The situation is analogous on multi-processor systems : only with the exception that, then, there is more than one unit that can execute the instructions. This is also true for multi-core processors : every one of the cores has its own set of registers. The basic stuff stays the same - the scheduler in your OS decides whether the code being executed is actually executed at the same time by multiple cores in one processor.
Thus, your concerns in this case are not valid. However, they were raised for very valid reasons. Remember that the only things that threads share is the main memory : each thread has its own registers, and its own stack.
Let me come back to the actual question about gcc's extended inline assembly. The compiler itself cannot work out which registers are modified by the assembly you wrote. That's why you need to specify it. However, it is very rare that an instruction modifies a register without you being able to control it, and it happens only with a small number of instructions - assuming that we're talking about x86. Moreover, gcc can work out the destination/source operands by itself when you want to refer to a C/C++ variable from inside the assembly. In fact, this is the preferred method, since it leaves the compiler much more room for optimization.
Consider this piece of code :
unsigned int get_cr0(void)
{
unsigned int rc;
__asm__ (
"movl %%cr0, %0\n"
: "=r"(rc)
:
:
);
return rc;
}
This function's purpose is to return the contents of the control register cr0. This is a privileged instruction, so the program will not work when you run it in user mode, but this is not important right now. See how I put %0 in the instruction, and then specified "=r"(rc) in the output list. This means that %0 will be automagically aliased by the compiler to your rc variable. You can do this for every variable you specify on the input/output list.

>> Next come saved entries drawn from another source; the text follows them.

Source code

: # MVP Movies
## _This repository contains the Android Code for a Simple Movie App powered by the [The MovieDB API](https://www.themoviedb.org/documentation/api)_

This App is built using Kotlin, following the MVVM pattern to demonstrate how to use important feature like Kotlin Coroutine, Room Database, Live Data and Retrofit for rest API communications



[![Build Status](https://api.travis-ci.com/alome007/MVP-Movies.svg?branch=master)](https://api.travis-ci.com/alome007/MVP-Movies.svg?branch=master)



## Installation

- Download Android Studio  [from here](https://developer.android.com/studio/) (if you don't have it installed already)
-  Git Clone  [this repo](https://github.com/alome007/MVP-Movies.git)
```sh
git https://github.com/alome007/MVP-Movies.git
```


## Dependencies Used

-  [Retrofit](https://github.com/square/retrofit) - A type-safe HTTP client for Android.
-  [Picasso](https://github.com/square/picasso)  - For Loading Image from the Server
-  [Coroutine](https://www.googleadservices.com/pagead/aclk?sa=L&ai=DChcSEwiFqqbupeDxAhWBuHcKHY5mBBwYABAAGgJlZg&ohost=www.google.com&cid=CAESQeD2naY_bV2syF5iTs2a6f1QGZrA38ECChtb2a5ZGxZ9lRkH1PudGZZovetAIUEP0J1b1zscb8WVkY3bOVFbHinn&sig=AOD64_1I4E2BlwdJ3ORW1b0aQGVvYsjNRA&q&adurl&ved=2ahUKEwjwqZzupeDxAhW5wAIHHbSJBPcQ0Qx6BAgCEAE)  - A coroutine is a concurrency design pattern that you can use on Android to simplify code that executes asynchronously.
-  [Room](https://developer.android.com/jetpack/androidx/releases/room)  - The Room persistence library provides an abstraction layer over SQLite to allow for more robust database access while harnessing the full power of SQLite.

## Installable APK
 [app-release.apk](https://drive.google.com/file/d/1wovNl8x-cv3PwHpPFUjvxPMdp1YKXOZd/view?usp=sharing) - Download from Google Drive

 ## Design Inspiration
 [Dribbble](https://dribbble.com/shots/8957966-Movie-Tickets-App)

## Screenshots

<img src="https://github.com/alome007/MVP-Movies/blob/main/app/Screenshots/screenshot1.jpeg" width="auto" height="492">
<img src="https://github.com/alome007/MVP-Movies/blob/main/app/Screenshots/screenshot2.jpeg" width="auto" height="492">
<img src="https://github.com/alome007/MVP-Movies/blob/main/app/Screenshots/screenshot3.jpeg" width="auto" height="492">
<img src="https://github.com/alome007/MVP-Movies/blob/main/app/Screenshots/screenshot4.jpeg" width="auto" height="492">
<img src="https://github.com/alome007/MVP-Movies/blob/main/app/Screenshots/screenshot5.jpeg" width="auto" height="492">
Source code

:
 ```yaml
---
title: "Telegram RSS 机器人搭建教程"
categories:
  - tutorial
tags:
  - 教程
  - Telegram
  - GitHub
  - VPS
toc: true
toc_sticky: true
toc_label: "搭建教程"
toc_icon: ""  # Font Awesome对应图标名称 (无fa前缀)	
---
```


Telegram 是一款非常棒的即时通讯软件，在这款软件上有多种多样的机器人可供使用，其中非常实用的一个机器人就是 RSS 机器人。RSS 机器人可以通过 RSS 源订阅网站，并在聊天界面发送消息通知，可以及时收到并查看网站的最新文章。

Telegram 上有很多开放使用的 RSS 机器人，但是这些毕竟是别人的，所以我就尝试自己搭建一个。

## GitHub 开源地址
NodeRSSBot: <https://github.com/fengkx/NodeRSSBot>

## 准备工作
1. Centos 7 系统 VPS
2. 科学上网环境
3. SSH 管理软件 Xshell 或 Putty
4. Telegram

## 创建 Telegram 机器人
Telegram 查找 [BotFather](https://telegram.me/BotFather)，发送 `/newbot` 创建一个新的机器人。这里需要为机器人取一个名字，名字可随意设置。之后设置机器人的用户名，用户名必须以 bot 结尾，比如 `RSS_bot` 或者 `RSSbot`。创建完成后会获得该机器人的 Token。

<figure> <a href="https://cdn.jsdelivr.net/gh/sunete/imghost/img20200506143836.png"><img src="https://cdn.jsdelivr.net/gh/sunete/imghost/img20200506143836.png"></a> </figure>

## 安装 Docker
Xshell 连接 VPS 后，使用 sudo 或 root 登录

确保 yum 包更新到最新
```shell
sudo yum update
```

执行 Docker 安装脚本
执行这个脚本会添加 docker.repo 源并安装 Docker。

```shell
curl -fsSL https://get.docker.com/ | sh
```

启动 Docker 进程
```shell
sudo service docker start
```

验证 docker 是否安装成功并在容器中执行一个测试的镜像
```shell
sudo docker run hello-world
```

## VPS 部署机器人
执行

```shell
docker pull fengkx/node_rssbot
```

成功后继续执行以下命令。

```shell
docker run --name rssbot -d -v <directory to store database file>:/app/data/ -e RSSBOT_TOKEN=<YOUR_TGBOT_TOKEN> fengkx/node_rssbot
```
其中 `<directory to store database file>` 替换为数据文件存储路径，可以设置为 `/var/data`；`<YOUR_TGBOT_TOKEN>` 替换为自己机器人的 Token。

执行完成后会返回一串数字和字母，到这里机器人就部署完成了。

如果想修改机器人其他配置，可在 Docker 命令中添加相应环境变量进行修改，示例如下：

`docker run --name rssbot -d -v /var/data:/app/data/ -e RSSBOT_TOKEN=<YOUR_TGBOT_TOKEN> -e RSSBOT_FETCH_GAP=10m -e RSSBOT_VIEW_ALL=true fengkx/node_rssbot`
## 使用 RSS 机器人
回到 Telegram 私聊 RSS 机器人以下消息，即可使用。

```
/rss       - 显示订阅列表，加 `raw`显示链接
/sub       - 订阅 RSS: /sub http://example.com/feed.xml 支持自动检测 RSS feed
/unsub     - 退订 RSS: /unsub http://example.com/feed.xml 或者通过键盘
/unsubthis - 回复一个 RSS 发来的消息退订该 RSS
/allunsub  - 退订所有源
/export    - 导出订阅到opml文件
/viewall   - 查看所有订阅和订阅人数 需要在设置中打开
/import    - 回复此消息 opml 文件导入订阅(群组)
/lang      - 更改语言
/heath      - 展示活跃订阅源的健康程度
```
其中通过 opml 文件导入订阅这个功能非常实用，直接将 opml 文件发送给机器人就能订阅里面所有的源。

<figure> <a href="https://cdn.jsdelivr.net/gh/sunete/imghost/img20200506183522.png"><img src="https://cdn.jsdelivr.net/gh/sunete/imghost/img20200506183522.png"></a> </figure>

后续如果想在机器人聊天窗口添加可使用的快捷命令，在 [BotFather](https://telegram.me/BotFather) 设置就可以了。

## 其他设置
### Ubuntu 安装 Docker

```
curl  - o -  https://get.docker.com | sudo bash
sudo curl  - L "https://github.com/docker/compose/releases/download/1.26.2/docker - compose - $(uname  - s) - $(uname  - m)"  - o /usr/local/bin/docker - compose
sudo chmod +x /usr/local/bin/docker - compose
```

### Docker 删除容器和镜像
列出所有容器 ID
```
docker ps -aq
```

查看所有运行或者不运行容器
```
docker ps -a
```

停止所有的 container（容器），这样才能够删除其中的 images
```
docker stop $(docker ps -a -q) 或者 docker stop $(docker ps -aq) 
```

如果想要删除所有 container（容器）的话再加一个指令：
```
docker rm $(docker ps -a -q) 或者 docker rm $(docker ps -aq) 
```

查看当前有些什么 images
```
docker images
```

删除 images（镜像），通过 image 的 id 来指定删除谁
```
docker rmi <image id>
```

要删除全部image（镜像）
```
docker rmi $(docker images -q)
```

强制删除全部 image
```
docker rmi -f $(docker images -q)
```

They are numbered starting from zero, as you can see.
I can't really remember the instructions which used registers that were not encoded as operands, so I can't give you an example right now. In this case, you would need to put them on the clobber list (the last one). I'm pretty sure you can refer to this for more information.
I also can't answer anything regarding "general asm design", since this is a non-standard extension and thus varies between compilers. The 64-bit Visual Studio compilers don't support it at all, for example.